--- RECORD SET Enclosed Below ---
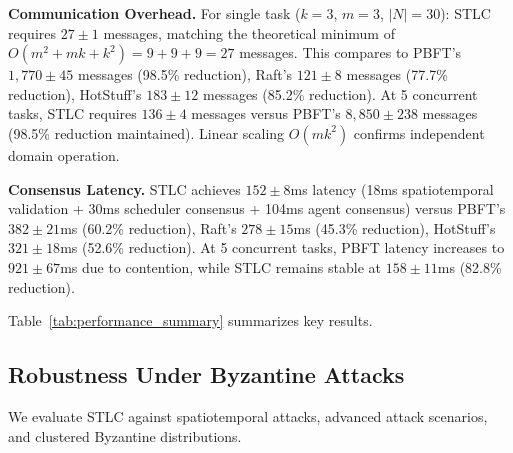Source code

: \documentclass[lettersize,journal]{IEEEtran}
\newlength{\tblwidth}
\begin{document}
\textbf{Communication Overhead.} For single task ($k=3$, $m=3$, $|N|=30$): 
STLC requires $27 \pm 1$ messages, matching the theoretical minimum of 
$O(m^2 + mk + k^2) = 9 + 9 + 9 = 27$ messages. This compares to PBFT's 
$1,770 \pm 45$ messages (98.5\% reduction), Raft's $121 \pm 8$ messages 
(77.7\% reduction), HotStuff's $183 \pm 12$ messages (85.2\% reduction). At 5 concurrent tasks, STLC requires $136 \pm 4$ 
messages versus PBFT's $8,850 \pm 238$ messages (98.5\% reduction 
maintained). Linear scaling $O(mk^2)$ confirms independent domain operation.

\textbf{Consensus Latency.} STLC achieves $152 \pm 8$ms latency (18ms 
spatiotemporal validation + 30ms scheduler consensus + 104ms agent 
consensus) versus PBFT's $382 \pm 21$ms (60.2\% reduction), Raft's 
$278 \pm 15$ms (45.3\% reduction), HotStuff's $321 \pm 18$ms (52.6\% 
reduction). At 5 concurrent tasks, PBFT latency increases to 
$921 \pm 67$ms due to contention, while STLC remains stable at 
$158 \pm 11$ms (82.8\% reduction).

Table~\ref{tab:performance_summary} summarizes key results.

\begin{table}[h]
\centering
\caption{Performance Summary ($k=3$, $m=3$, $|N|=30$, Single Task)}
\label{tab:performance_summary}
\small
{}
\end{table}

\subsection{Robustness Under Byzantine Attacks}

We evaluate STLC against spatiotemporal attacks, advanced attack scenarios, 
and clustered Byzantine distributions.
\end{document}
--- End of Enclosed RECORD SET ---
--- RECORD SET Enclosed Below ---
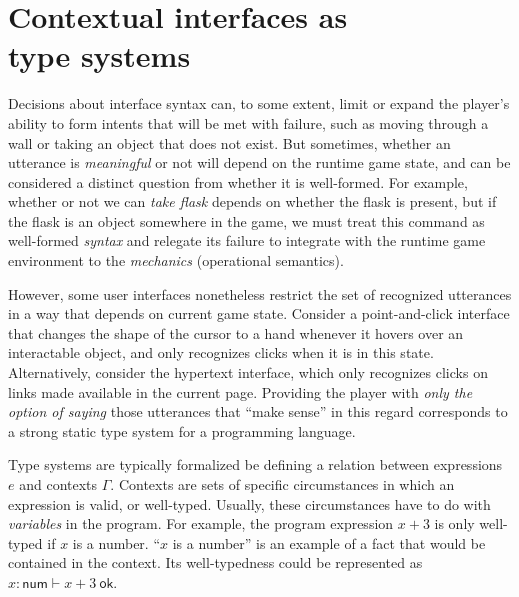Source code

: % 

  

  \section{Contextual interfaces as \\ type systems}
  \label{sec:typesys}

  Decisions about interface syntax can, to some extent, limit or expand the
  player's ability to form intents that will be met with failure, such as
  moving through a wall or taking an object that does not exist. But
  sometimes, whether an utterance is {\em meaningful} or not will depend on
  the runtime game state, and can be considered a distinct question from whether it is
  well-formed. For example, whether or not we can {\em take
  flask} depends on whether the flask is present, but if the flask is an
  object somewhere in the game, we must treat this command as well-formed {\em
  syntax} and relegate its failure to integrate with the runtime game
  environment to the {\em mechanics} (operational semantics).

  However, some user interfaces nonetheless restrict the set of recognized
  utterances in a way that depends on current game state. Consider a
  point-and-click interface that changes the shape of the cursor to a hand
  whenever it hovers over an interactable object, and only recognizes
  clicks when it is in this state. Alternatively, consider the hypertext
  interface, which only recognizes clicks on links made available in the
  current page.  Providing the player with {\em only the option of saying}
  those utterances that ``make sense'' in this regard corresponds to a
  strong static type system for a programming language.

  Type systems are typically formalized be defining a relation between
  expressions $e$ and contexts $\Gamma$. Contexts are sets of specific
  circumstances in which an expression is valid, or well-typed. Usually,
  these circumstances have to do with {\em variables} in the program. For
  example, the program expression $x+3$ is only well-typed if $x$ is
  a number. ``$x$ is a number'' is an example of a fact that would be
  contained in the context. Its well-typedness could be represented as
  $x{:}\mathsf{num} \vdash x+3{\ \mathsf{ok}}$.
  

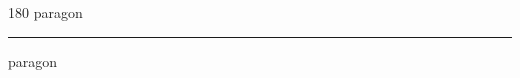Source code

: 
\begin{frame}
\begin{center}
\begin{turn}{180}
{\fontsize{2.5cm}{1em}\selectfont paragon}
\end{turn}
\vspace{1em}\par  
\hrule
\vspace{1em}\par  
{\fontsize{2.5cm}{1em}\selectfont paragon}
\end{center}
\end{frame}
--- End of Enclosed RECORD SET ---
§ WORK ORDER: Which lines in the material above include the string "whether"? Pull them out.

§ SOLUTION FOR THIS EXERCISE:
  sometimes, whether an utterance is {\em meaningful} or not will depend on
  the runtime game state, and can be considered a distinct question from whether it is
  well-formed. For example, whether or not we can {\em take
  flask} depends on whether the flask is present, but if the flask is an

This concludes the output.